== Exercise details ==
Could you output, exactly and with nothing else, every line from the one that contains "### Страница курса" through the last line of the listing below?

== Input for this task ==
• • • • •

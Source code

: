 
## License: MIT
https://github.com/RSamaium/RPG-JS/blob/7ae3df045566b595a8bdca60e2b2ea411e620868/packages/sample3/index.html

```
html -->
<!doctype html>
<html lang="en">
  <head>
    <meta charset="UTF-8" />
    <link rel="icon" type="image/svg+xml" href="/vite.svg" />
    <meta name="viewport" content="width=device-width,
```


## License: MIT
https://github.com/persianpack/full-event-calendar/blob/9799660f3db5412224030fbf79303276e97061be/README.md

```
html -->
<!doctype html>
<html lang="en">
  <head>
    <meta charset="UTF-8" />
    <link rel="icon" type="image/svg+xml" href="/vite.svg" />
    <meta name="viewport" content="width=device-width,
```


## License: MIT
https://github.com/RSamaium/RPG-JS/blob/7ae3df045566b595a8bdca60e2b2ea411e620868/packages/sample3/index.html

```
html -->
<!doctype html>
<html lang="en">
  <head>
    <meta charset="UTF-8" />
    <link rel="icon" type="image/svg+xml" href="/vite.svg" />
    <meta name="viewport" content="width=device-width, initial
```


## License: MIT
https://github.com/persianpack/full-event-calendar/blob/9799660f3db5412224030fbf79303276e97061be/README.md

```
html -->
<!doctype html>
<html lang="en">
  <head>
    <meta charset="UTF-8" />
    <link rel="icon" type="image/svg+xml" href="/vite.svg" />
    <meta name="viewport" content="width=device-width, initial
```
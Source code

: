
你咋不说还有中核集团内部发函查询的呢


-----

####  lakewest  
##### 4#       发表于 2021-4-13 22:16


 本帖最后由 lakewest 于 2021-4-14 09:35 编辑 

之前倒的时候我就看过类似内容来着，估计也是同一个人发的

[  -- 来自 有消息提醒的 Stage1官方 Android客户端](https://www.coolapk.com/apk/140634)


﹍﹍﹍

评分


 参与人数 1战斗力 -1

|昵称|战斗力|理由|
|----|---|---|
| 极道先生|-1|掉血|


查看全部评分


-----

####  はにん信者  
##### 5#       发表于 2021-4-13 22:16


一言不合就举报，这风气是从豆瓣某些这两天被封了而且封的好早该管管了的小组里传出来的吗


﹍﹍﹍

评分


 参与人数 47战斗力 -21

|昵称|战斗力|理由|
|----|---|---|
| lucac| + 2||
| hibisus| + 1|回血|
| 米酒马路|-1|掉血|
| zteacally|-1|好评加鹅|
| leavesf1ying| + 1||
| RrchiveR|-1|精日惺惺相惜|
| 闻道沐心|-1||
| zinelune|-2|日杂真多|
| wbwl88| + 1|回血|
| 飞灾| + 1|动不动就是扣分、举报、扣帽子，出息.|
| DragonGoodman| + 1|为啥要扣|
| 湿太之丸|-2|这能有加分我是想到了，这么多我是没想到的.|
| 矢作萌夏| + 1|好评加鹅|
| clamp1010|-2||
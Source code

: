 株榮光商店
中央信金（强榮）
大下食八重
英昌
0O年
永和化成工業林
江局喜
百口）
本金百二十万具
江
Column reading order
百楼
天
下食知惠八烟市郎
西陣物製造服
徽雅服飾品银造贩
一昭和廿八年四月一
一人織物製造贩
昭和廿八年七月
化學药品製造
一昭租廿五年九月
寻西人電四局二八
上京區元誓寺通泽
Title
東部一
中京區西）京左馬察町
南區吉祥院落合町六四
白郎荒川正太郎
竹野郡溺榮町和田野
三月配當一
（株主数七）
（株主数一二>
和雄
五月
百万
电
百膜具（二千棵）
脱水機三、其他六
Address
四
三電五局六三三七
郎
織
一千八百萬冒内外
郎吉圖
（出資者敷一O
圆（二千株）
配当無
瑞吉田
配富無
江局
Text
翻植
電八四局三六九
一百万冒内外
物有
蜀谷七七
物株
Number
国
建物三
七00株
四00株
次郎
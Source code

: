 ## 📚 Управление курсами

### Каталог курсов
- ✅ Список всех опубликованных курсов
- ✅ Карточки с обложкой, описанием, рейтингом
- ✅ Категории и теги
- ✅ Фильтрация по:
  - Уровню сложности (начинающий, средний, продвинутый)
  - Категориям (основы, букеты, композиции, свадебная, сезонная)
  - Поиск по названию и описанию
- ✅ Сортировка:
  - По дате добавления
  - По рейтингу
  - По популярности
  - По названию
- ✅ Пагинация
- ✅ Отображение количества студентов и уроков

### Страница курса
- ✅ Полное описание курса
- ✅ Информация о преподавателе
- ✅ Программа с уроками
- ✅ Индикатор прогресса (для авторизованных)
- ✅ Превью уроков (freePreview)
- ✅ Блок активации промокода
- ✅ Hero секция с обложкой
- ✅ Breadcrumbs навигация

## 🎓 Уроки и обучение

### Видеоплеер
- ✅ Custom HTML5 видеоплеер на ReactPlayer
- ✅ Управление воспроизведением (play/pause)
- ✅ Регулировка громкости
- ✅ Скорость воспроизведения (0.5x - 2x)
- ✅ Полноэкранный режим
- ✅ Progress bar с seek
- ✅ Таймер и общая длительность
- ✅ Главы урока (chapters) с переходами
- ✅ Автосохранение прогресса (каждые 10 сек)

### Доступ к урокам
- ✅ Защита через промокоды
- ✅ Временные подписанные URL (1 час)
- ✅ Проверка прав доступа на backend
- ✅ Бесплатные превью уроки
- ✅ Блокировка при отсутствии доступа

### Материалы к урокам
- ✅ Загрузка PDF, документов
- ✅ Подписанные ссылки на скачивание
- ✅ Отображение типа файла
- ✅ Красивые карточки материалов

• • • • •

== Result ==
### Страница курса
- ✅ Полное описание курса
- ✅ Информация о преподавателе
- ✅ Программа с уроками
- ✅ Индикатор прогресса (для авторизованных)
- ✅ Превью уроков (freePreview)
- ✅ Блок активации промокода
- ✅ Hero секция с обложкой
- ✅ Breadcrumbs навигация

## 🎓 Уроки и обучение

### Видеоплеер
- ✅ Custom HTML5 видеоплеер на ReactPlayer
- ✅ Управление воспроизведением (play/pause)
- ✅ Регулировка громкости
- ✅ Скорость воспроизведения (0.5x - 2x)
- ✅ Полноэкранный режим
- ✅ Progress bar с seek
- ✅ Таймер и общая длительность
- ✅ Главы урока (chapters) с переходами
- ✅ Автосохранение прогресса (каждые 10 сек)

### Доступ к урокам
- ✅ Защита через промокоды
- ✅ Временные подписанные URL (1 час)
- ✅ Проверка прав доступа на backend
- ✅ Бесплатные превью уроки
- ✅ Блокировка при отсутствии доступа

### Материалы к урокам
- ✅ Загрузка PDF, документов
- ✅ Подписанные ссылки на скачивание
- ✅ Отображение типа файла
- ✅ Красивые карточки материалов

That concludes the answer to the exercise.